12. The computing system of claim 11, wherein the operations further comprise receiving feedback on execution of the suggested instruction for the system, wherein the predictive model learns a preference of the system based on the received feedback.
13. The computing system of claim 11, wherein each evaluator comprises a cognitive computing model trained to evaluate a given prospective instruction based on whether at least one corresponding predicted outcome for execution of the given prospective instruction satisfies the corresponding objective of the evaluator.
14. The computing system of claim 11, wherein the system comprises a user or monitored system and at least one state input is indicative of a user state of the user or monitored system.
15. The computing system of claim 11, wherein the raw sensor data is converted into the current state vector by using a frozen pre-trained encoder having weights that remain fixed during inference.
16. The computing system of claim 11, wherein the predictive model comprises a multi-layer perceptron that concatenates the current state vector with the prospective instruction vector and outputs the predicted future state vector through one or more hidden layers, and wherein the predictive model predicts changes in the current state vector without reconstructing sensory data.
17. The computing system of claim 11, wherein the one or more logical constraints comprise physical constraints that prevent suggesting prospective instructions that violate physical laws, and wherein the one or more logical constraints are implemented using a Logic Tensor Network that maps logical predicates to differentiable operations.
18. The computing system of claim 11, wherein the reasoning layer assigns a semantic energy cost to each predicted future state vector based on a degree of violation of the one or more logical constraints, and wherein prospective instructions having predicted future state vectors with semantic energy costs exceeding a threshold are excluded from selection.
19. The computing system of claim 11, wherein the operations further comprise:
when all influence values of the plurality of evaluators fall below a threshold, suspending execution of the predictive model and entering a low-power monitoring state; and
resuming execution of the predictive model when a state input causes an influence value to exceed the threshold.

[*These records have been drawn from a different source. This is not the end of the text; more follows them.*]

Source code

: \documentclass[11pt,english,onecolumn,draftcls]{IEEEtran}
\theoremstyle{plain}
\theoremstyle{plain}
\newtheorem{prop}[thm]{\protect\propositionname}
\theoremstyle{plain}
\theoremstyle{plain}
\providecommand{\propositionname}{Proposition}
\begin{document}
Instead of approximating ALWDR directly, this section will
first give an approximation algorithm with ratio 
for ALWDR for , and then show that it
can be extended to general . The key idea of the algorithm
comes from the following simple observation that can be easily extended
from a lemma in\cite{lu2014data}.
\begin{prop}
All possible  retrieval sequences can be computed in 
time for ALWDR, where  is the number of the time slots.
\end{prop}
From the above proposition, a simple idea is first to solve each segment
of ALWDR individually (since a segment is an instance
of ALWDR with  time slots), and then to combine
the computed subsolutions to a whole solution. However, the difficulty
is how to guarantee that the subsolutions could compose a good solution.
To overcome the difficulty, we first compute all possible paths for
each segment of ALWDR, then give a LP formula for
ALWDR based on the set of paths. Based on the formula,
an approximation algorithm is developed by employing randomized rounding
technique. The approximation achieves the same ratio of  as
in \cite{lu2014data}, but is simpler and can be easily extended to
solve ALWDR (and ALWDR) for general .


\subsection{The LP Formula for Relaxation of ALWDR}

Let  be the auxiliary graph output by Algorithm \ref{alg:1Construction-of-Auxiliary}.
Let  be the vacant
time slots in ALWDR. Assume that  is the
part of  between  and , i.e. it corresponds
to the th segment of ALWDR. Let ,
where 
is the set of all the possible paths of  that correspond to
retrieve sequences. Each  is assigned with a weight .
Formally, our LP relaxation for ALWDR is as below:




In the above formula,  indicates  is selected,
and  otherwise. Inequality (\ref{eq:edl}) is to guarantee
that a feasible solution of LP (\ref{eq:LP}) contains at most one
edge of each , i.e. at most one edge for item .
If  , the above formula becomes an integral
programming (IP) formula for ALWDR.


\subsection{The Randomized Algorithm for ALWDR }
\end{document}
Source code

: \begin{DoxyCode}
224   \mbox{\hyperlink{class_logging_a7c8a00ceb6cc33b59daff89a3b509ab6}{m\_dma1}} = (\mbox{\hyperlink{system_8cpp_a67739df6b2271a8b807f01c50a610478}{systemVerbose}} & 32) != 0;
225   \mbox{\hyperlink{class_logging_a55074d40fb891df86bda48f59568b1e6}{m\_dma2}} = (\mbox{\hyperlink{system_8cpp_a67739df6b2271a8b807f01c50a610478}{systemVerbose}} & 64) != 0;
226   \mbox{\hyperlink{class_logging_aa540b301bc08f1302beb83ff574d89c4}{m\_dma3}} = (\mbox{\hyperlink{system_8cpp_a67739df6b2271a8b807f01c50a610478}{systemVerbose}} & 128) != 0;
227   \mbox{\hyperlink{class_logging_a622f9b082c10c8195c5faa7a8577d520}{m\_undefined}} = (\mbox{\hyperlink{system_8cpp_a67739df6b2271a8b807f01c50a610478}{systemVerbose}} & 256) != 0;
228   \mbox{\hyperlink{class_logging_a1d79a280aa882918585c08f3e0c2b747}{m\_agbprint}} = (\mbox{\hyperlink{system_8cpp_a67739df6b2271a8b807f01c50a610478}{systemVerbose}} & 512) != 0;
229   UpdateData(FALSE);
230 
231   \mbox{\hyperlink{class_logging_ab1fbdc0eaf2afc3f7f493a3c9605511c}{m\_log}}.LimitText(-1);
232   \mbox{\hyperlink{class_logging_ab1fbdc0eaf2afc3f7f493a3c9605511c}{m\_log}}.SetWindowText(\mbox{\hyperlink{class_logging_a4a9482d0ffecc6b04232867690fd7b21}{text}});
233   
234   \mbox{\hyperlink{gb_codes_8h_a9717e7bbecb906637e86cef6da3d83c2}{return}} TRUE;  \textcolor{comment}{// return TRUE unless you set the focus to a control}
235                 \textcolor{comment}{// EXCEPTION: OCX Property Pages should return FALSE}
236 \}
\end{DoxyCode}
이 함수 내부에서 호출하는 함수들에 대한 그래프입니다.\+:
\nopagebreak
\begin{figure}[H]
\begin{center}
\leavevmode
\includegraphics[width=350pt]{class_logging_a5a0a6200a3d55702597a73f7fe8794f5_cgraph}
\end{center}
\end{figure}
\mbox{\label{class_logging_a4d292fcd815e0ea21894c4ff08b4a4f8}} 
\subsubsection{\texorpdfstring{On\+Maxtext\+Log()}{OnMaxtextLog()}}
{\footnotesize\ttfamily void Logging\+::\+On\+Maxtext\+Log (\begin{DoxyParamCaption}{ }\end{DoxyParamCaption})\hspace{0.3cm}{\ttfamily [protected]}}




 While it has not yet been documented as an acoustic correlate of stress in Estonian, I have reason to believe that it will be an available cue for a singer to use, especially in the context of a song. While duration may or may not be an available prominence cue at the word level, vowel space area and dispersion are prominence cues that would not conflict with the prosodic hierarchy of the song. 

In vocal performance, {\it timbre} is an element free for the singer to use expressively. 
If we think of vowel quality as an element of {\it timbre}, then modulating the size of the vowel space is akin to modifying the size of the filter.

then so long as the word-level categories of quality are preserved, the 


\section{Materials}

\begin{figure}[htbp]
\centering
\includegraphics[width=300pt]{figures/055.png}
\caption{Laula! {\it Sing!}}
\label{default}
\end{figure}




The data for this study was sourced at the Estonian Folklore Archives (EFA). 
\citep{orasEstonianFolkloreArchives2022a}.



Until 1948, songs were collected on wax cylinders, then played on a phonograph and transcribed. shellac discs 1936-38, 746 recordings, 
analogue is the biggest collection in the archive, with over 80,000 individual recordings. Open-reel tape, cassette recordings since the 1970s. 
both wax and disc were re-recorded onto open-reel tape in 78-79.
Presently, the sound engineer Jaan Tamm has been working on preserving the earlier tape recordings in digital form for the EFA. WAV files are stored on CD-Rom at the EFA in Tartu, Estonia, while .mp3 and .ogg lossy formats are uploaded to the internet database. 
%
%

20. A computer-implemented method that when executed by data processing hardware causes the data processing hardware to perform operations comprising:
receiving, for each user of a plurality of users, raw sensor data from one or more sensors associated with the user and converting the raw sensor data into a collective user state vector for the user using an encoder;
calculating a cosine similarity between the collective user state vectors of the plurality of users to identify users having collective user state vectors satisfying a similarity threshold;
receiving a request to identify a suggested instruction for the plurality of users;
for each prospective instruction, executing a predictive model that predicts a corresponding predicted future state vector for each user of the plurality of users;
executing, for each user, a plurality of evaluators, each evaluator having a corresponding objective, an associated influence value, and a preferred state, wherein each evaluator outputs an evaluation of each prospective instruction weighted by the influence value of the evaluator;
aggregating the evaluations from the plurality of evaluators across the plurality of users using a harmonic mean to calculate a group expected free energy for each prospective instruction;
selecting a suggested instruction from the prospective instructions based on the prospective instruction having a minimum group expected free energy; and
suggesting execution of the suggested instruction for the plurality of users.